By: Vitor Montalvao | Updated: 2020-04-13 | Comments (2) | Related: > Azure
Problem
I need my VMs to have the ability to recover from failures and continue to function in a way that avoids downtime or data loss. How can I achieve that in Azure?
Solution
In this article we are going to look at the High Availability, Disaster Recovery and Backup options available in Azure for virtual machines.
High Availability in Azure
We all want our systems to be available 100% of the time with no failures, but this is almost impossible to achieve in the IT world. Since Azure VMs run on physical servers hosted within the Azure Datacenter the chance for a failure will be always there (when a physical server fails, the virtual machines hosted on that server will also fail). We can't think only about failures for the machine’s availability, but also with regular hardware and software updates that sometimes requires the VM to be rebooted making them unavailable for a short period of time.
Note: Microsoft does not automatically update your VM's OS or software. You have complete control and responsibility for that. However, the underlying software host and hardware are periodically patched to ensure reliability and high performance at all times.
Good news is that Azure offers some options that can provide availability from 99.9% to 99.999% for their VMs.
Azure Availability Sets
To achieve resiliency, we'll need to build redundancies in Azure to avoid single point of failure, starting by having a minimum of two instances of each VM (availability set) to having the VMs in more than one datacenter (availability zones) and even spread to more than a region (region pairs).
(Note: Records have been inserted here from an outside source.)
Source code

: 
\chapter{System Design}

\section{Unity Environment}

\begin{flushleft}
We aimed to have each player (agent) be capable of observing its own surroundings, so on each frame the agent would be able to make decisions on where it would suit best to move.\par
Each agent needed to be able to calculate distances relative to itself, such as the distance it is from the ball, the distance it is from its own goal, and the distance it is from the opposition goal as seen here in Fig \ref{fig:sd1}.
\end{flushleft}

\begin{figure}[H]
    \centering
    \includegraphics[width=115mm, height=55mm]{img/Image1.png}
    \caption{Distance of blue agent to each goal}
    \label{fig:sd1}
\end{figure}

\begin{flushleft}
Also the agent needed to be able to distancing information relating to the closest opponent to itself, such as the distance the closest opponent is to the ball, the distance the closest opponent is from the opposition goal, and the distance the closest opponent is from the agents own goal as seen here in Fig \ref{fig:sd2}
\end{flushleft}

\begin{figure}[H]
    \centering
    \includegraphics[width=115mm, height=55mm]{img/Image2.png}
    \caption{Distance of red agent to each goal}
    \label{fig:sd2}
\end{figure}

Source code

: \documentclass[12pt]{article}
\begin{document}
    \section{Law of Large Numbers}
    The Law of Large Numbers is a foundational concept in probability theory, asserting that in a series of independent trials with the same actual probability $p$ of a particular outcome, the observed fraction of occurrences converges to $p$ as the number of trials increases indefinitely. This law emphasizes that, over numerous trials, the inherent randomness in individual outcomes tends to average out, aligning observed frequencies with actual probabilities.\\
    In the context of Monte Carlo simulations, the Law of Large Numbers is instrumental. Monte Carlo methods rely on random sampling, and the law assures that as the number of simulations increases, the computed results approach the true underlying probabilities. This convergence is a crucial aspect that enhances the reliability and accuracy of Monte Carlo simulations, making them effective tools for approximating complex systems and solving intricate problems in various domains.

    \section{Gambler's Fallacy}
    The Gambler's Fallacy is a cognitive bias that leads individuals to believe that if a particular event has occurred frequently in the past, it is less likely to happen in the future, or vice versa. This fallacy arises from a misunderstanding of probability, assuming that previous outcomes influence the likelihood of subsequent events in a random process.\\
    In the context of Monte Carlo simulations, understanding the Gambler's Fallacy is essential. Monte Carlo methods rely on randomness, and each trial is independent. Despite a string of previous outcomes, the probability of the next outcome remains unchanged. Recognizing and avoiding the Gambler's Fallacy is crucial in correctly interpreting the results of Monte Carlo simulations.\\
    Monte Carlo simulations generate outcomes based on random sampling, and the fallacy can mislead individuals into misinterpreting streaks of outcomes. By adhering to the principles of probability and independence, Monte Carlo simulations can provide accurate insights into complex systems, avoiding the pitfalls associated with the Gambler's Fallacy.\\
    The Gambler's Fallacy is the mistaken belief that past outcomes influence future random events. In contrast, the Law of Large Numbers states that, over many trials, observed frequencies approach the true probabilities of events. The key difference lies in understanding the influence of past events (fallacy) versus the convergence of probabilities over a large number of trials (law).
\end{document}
Microsoft offers a 99.95% service level agreement (SLA) for multiple-instance VMs deployed in an availability set. Below is a figure with an example of an availability set for IIS and SQL Server:
How does an availability set work? As per the above image, you can see that each instance of an VM is created in different racks which means different physical servers. If there's an issue or outage on one of the physical hardware where your VM is running, the other VM instance will keep running because they are on different hardware. All this is managed automatically by Azure itself. You just need to create the necessary availability sets and create your VMs in the proper availability set depending on what solution you want to provide. The recommendation is to place VMs in an availability set with identical set of functionalities and have the same software installed.
Availability sets are also used for software upgrade and OS patching strategies. This will allow you to update and upgrade VMs per fault domain since Azure only updates a fault domain at a time and ensures that all VMs in a fault domain will be rebooted at the same time and only after they all come online it will upgrade the next fault domain.
In review, an availability set is a logical feature used to ensure that a group of related VMs are deployed so that they aren't all subject to a single point of failure in the datacenter.
When creating an availability set it requires a Name and the Region where the availability set will be created. After that you'll need to define how many Fault and Update domains will be part of the configuration of the availability set:
Each Fault Domain has a group of VMs that shares a common power source and a physical network switch. You'll need at least a minimum of 2 Fault Domains to be able to create an availability set. Maximum is to have 3 Fault Domains.
The Update Domain is a group that Azure uses to patch your virtual machines and restart them together (VMs in an Update Domain will be rebooted all at same time). Azure never restarts more than one update domain at a time so define your best strategy to not cause any outage during the reboots (always keep at least one instance of the VM working to provide the necessary service to your business and users without letting the service be interrupted). You can have up to 20 Update Domains.
If the VMs are using Managed Disks then the availability set will be also a Managed Availability Set, meaning that Azure ensures that all the managed disks attached to a VM are within the same managed disk fault domain.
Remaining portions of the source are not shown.